Saved entries:
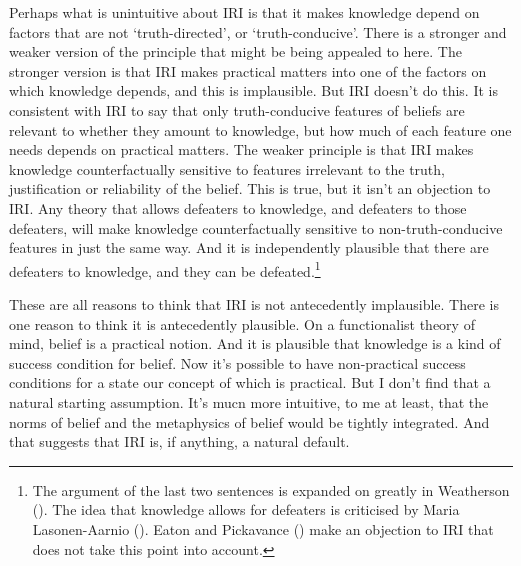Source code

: \documentclass[
  11pt,
  letterpaper,
  DIV=11,
  numbers=noendperiod,
  twoside]{scrartcl}
\begin{document}
Perhaps what is unintuitive about IRI is that it makes knowledge depend
on factors that are not `truth-directed', or `truth-conducive'. There is
a stronger and weaker version of the principle that might be being
appealed to here. The stronger version is that IRI makes practical
matters into one of the factors on which knowledge depends, and this is
implausible. But IRI doesn't do this. It is consistent with IRI to say
that only truth-conducive features of beliefs are relevant to whether
they amount to knowledge, but how much of each feature one needs depends
on practical matters. The weaker principle is that IRI makes knowledge
counterfactually sensitive to features irrelevant to the truth,
justification or reliability of the belief. This is true, but it isn't
an objection to IRI. Any theory that allows defeaters to knowledge, and
defeaters to those defeaters, will make knowledge counterfactually
sensitive to non-truth-conducive features in just the same way. And it
is independently plausible that there are defeaters to knowledge, and
they can be defeated.\footnote{The argument of the last two sentences is
  expanded on greatly in Weatherson
  (). The idea that
  knowledge allows for defeaters is criticised by Maria Lasonen-Aarnio
  (). Eaton and Pickavance
  () make an objection to IRI
  that does not take this point into account.}

These are all reasons to think that IRI is not antecedently implausible.
There is one reason to think it is antecedently plausible. On a
functionalist theory of mind, belief is a practical notion. And it is
plausible that knowledge is a kind of success condition for belief. Now
it's possible to have non-practical success conditions for a state our
concept of which is practical. But I don't find that a natural starting
assumption. It's mucn more intuitive, to me at least, that the norms of
belief and the metaphysics of belief would be tightly integrated. And
that suggests that IRI is, if anything, a natural default.
\end{document}
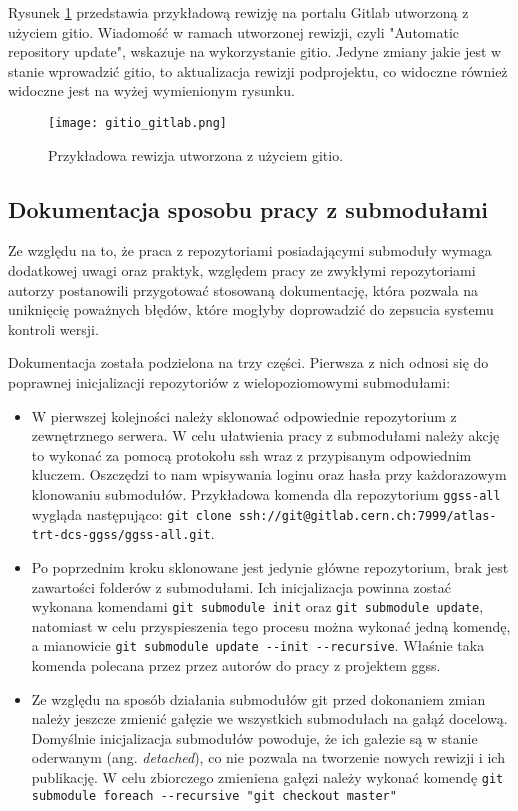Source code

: Rysunek \ref{fig:gitlab_gitio} przedstawia przykładową rewizję na portalu Gitlab utworzoną z użyciem gitio. Wiadomość w ramach utworzonej rewizji, czyli "Automatic repository update", wskazuje na wykorzystanie gitio. Jedyne zmiany jakie jest w stanie wprowadzić gitio, to aktualizacja rewizji podprojektu, co widoczne również widoczne jest na wyżej wymienionym rysunku.

\begin{figure}[H]
    \centering
    \texttt{[image: gitio\_gitlab.png]}
    \caption{Przykładowa rewizja utworzona z użyciem gitio.}
    \label{fig:gitlab_gitio}
\end{figure}


\subsection{Dokumentacja sposobu pracy z submodułami}

Ze względu na to, że praca z repozytoriami posiadającymi submoduły wymaga dodatkowej uwagi oraz praktyk, względem pracy ze zwykłymi repozytoriami autorzy postanowili przygotować stosowaną dokumentację, która pozwala na uniknięcię poważnych błędów, które mogłyby doprowadzić do zepsucia systemu kontroli wersji.

Dokumentacja została podzielona na trzy części. Pierwsza z nich odnosi się do poprawnej inicjalizacji repozytoriów z wielopoziomowymi submodułami:
\begin{itemize}
    \item W pierwszej kolejności należy sklonować odpowiednie repozytorium z zewnętrznego serwera. W celu ułatwienia pracy z submodułami należy akcję to wykonać za pomocą protokołu ssh wraz z przypisanym odpowiednim kluczem. Oszczędzi to nam wpisywania loginu oraz hasła przy każdorazowym klonowaniu submodułów. Przykładowa komenda dla repozytorium \lstinline{ggss-all} wygląda następująco: \lstinline{git clone ssh://git@gitlab.cern.ch:7999/atlas-trt-dcs-ggss/ggss-all.git}.
    \item Po poprzednim kroku sklonowane jest jedynie główne repozytorium, brak jest zawartości folderów z submodułami. Ich inicjalizacja powinna zostać wykonana komendami \lstinline{git submodule init} oraz \lstinline{git submodule update}, natomiast w celu przyspieszenia tego procesu można wykonać jedną komendę, a mianowicie \lstinline{git submodule update --init --recursive}. Właśnie taka komenda polecana przez przez autorów do pracy z projektem ggss.
    \item Ze względu na sposób działania submodułów git przed dokonaniem zmian należy jeszcze zmienić gałęzie we wszystkich submodułach na gałąź docelową. Domyślnie inicjalizacja submodułów powoduje, że ich gałezie są w stanie oderwanym (ang. \emph{detached}), co nie pozwala na tworzenie nowych rewizji i ich publikację. W celu zbiorczego zmieniena gałęzi należy wykonać komendę \lstinline{git submodule foreach --recursive "git checkout master"}
\end{itemize}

Work required> Retype all records exactly as shown above, images excluded.

Exercise answer>
Source code

: \documentclass[
  11pt,
  letterpaper,
  DIV=11,
  numbers=noendperiod,
  twoside]{scrartcl}
\begin{document}
Perhaps what is unintuitive about IRI is that it makes knowledge depend
on factors that are not `truth-directed', or `truth-conducive'. There is
a stronger and weaker version of the principle that might be being
appealed to here. The stronger version is that IRI makes practical
matters into one of the factors on which knowledge depends, and this is
implausible. But IRI doesn't do this. It is consistent with IRI to say
that only truth-conducive features of beliefs are relevant to whether
they amount to knowledge, but how much of each feature one needs depends
on practical matters. The weaker principle is that IRI makes knowledge
counterfactually sensitive to features irrelevant to the truth,
justification or reliability of the belief. This is true, but it isn't
an objection to IRI. Any theory that allows defeaters to knowledge, and
defeaters to those defeaters, will make knowledge counterfactually
sensitive to non-truth-conducive features in just the same way. And it
is independently plausible that there are defeaters to knowledge, and
they can be defeated.\footnote{The argument of the last two sentences is
  expanded on greatly in Weatherson
  (). The idea that
  knowledge allows for defeaters is criticised by Maria Lasonen-Aarnio
  (). Eaton and Pickavance
  () make an objection to IRI
  that does not take this point into account.}

These are all reasons to think that IRI is not antecedently implausible.
There is one reason to think it is antecedently plausible. On a
functionalist theory of mind, belief is a practical notion. And it is
plausible that knowledge is a kind of success condition for belief. Now
it's possible to have non-practical success conditions for a state our
concept of which is practical. But I don't find that a natural starting
assumption. It's mucn more intuitive, to me at least, that the norms of
belief and the metaphysics of belief would be tightly integrated. And
that suggests that IRI is, if anything, a natural default.
\end{document}
Source code

: Rysunek \ref{fig:gitlab_gitio} przedstawia przykładową rewizję na portalu Gitlab utworzoną z użyciem gitio. Wiadomość w ramach utworzonej rewizji, czyli "Automatic repository update", wskazuje na wykorzystanie gitio. Jedyne zmiany jakie jest w stanie wprowadzić gitio, to aktualizacja rewizji podprojektu, co widoczne również widoczne jest na wyżej wymienionym rysunku.

\begin{figure}[H]
    \centering
    \texttt{[image: gitio\_gitlab.png]}
    \caption{Przykładowa rewizja utworzona z użyciem gitio.}
    \label{fig:gitlab_gitio}
\end{figure}


\subsection{Dokumentacja sposobu pracy z submodułami}

Ze względu na to, że praca z repozytoriami posiadającymi submoduły wymaga dodatkowej uwagi oraz praktyk, względem pracy ze zwykłymi repozytoriami autorzy postanowili przygotować stosowaną dokumentację, która pozwala na uniknięcię poważnych błędów, które mogłyby doprowadzić do zepsucia systemu kontroli wersji.

Dokumentacja została podzielona na trzy części. Pierwsza z nich odnosi się do poprawnej inicjalizacji repozytoriów z wielopoziomowymi submodułami:
\begin{itemize}
    \item W pierwszej kolejności należy sklonować odpowiednie repozytorium z zewnętrznego serwera. W celu ułatwienia pracy z submodułami należy akcję to wykonać za pomocą protokołu ssh wraz z przypisanym odpowiednim kluczem. Oszczędzi to nam wpisywania loginu oraz hasła przy każdorazowym klonowaniu submodułów. Przykładowa komenda dla repozytorium \lstinline{ggss-all} wygląda następująco: \lstinline{git clone ssh://git@gitlab.cern.ch:7999/atlas-trt-dcs-ggss/ggss-all.git}.
    \item Po poprzednim kroku sklonowane jest jedynie główne repozytorium, brak jest zawartości folderów z submodułami. Ich inicjalizacja powinna zostać wykonana komendami \lstinline{git submodule init} oraz \lstinline{git submodule update}, natomiast w celu przyspieszenia tego procesu można wykonać jedną komendę, a mianowicie \lstinline{git submodule update --init --recursive}. Właśnie taka komenda polecana przez przez autorów do pracy z projektem ggss.
    \item Ze względu na sposób działania submodułów git przed dokonaniem zmian należy jeszcze zmienić gałęzie we wszystkich submodułach na gałąź docelową. Domyślnie inicjalizacja submodułów powoduje, że ich gałezie są w stanie oderwanym (ang. \emph{detached}), co nie pozwala na tworzenie nowych rewizji i ich publikację. W celu zbiorczego zmieniena gałęzi należy wykonać komendę \lstinline{git submodule foreach --recursive "git checkout master"}
\end{itemize}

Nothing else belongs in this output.